About this task:
Reproduce each line of the material that follows, word for word.

Extracted information:
*****

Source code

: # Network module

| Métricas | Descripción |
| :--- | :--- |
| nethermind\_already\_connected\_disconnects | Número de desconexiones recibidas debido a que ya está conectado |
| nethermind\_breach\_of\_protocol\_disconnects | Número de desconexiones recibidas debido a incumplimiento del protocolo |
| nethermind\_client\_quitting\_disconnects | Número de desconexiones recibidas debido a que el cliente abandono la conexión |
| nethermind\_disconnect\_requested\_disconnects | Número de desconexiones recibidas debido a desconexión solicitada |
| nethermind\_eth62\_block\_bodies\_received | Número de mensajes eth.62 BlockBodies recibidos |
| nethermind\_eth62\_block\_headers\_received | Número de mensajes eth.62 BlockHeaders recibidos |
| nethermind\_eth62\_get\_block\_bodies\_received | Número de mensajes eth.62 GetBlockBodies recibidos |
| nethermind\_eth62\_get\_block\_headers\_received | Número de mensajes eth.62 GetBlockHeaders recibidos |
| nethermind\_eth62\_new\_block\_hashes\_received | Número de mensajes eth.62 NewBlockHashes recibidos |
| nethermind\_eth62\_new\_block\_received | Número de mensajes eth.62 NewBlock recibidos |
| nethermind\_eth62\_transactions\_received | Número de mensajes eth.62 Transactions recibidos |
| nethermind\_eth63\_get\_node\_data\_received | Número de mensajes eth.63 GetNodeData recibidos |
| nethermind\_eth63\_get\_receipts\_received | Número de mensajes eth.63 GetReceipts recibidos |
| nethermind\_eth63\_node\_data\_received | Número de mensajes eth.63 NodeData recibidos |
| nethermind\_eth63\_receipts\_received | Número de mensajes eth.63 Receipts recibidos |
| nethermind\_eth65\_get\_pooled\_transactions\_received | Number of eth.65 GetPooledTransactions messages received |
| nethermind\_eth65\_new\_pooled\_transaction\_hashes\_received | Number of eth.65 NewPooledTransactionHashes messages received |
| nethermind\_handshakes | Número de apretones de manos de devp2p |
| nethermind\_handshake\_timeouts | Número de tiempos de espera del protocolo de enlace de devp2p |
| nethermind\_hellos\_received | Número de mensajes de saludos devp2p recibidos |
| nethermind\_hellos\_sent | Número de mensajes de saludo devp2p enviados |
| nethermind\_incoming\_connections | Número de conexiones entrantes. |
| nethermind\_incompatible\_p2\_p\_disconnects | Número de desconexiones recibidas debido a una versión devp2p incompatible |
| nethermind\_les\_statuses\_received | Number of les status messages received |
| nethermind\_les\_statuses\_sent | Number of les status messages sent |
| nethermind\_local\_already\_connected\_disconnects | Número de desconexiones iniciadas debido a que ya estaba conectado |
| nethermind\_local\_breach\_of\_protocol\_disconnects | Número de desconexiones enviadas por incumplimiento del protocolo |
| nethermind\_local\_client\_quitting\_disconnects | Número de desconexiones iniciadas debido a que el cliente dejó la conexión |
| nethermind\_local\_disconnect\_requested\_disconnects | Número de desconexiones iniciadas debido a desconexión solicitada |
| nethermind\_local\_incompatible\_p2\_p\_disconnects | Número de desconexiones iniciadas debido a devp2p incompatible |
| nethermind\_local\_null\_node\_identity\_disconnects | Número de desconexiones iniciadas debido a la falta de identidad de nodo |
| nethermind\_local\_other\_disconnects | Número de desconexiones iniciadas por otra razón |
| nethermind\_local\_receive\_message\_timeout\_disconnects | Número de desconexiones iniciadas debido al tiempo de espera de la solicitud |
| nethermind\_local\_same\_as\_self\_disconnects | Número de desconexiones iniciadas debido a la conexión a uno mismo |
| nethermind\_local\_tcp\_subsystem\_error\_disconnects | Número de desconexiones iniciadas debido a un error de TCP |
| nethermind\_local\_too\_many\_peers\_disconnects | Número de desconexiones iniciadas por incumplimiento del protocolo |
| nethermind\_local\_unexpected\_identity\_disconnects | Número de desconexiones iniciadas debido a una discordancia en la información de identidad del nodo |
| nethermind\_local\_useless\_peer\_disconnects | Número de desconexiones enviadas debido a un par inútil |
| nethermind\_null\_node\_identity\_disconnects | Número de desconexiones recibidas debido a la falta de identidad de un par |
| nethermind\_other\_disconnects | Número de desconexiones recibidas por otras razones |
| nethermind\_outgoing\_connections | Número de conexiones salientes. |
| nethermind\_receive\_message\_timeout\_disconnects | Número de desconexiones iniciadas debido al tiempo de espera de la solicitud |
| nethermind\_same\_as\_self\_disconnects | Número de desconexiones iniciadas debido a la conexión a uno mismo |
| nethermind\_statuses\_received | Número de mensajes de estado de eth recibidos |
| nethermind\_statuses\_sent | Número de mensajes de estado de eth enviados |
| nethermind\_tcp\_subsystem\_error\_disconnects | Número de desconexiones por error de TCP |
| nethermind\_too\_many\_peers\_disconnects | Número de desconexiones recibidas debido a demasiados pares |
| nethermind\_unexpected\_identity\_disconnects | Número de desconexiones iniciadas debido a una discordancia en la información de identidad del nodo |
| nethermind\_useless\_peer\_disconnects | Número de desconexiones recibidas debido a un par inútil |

*****

Solved problem:
Source code

: # Network module

| Métricas | Descripción |
| :--- | :--- |
| nethermind\_already\_connected\_disconnects | Número de desconexiones recibidas debido a que ya está conectado |
| nethermind\_breach\_of\_protocol\_disconnects | Número de desconexiones recibidas debido a incumplimiento del protocolo |
| nethermind\_client\_quitting\_disconnects | Número de desconexiones recibidas debido a que el cliente abandono la conexión |
| nethermind\_disconnect\_requested\_disconnects | Número de desconexiones recibidas debido a desconexión solicitada |
| nethermind\_eth62\_block\_bodies\_received | Número de mensajes eth.62 BlockBodies recibidos |
| nethermind\_eth62\_block\_headers\_received | Número de mensajes eth.62 BlockHeaders recibidos |
| nethermind\_eth62\_get\_block\_bodies\_received | Número de mensajes eth.62 GetBlockBodies recibidos |
| nethermind\_eth62\_get\_block\_headers\_received | Número de mensajes eth.62 GetBlockHeaders recibidos |
| nethermind\_eth62\_new\_block\_hashes\_received | Número de mensajes eth.62 NewBlockHashes recibidos |
| nethermind\_eth62\_new\_block\_received | Número de mensajes eth.62 NewBlock recibidos |
| nethermind\_eth62\_transactions\_received | Número de mensajes eth.62 Transactions recibidos |
| nethermind\_eth63\_get\_node\_data\_received | Número de mensajes eth.63 GetNodeData recibidos |
| nethermind\_eth63\_get\_receipts\_received | Número de mensajes eth.63 GetReceipts recibidos |
| nethermind\_eth63\_node\_data\_received | Número de mensajes eth.63 NodeData recibidos |
| nethermind\_eth63\_receipts\_received | Número de mensajes eth.63 Receipts recibidos |
| nethermind\_eth65\_get\_pooled\_transactions\_received | Number of eth.65 GetPooledTransactions messages received |
| nethermind\_eth65\_new\_pooled\_transaction\_hashes\_received | Number of eth.65 NewPooledTransactionHashes messages received |
| nethermind\_handshakes | Número de apretones de manos de devp2p |
| nethermind\_handshake\_timeouts | Número de tiempos de espera del protocolo de enlace de devp2p |
| nethermind\_hellos\_received | Número de mensajes de saludos devp2p recibidos |
| nethermind\_hellos\_sent | Número de mensajes de saludo devp2p enviados |
| nethermind\_incoming\_connections | Número de conexiones entrantes. |
| nethermind\_incompatible\_p2\_p\_disconnects | Número de desconexiones recibidas debido a una versión devp2p incompatible |
| nethermind\_les\_statuses\_received | Number of les status messages received |
| nethermind\_les\_statuses\_sent | Number of les status messages sent |
| nethermind\_local\_already\_connected\_disconnects | Número de desconexiones iniciadas debido a que ya estaba conectado |
| nethermind\_local\_breach\_of\_protocol\_disconnects | Número de desconexiones enviadas por incumplimiento del protocolo |
| nethermind\_local\_client\_quitting\_disconnects | Número de desconexiones iniciadas debido a que el cliente dejó la conexión |
| nethermind\_local\_disconnect\_requested\_disconnects | Número de desconexiones iniciadas debido a desconexión solicitada |
| nethermind\_local\_incompatible\_p2\_p\_disconnects | Número de desconexiones iniciadas debido a devp2p incompatible |
| nethermind\_local\_null\_node\_identity\_disconnects | Número de desconexiones iniciadas debido a la falta de identidad de nodo |
| nethermind\_local\_other\_disconnects | Número de desconexiones iniciadas por otra razón |
| nethermind\_local\_receive\_message\_timeout\_disconnects | Número de desconexiones iniciadas debido al tiempo de espera de la solicitud |
| nethermind\_local\_same\_as\_self\_disconnects | Número de desconexiones iniciadas debido a la conexión a uno mismo |
| nethermind\_local\_tcp\_subsystem\_error\_disconnects | Número de desconexiones iniciadas debido a un error de TCP |
| nethermind\_local\_too\_many\_peers\_disconnects | Número de desconexiones iniciadas por incumplimiento del protocolo |
| nethermind\_local\_unexpected\_identity\_disconnects | Número de desconexiones iniciadas debido a una discordancia en la información de identidad del nodo |
| nethermind\_local\_useless\_peer\_disconnects | Número de desconexiones enviadas debido a un par inútil |
| nethermind\_null\_node\_identity\_disconnects | Número de desconexiones recibidas debido a la falta de identidad de un par |
| nethermind\_other\_disconnects | Número de desconexiones recibidas por otras razones |
| nethermind\_outgoing\_connections | Número de conexiones salientes. |
| nethermind\_receive\_message\_timeout\_disconnects | Número de desconexiones iniciadas debido al tiempo de espera de la solicitud |
| nethermind\_same\_as\_self\_disconnects | Número de desconexiones iniciadas debido a la conexión a uno mismo |
| nethermind\_statuses\_received | Número de mensajes de estado de eth recibidos |
| nethermind\_statuses\_sent | Número de mensajes de estado de eth enviados |
| nethermind\_tcp\_subsystem\_error\_disconnects | Número de desconexiones por error de TCP |
| nethermind\_too\_many\_peers\_disconnects | Número de desconexiones recibidas debido a demasiados pares |
| nethermind\_unexpected\_identity\_disconnects | Número de desconexiones iniciadas debido a una discordancia en la información de identidad del nodo |
| nethermind\_useless\_peer\_disconnects | Número de desconexiones recibidas debido a un par inútil |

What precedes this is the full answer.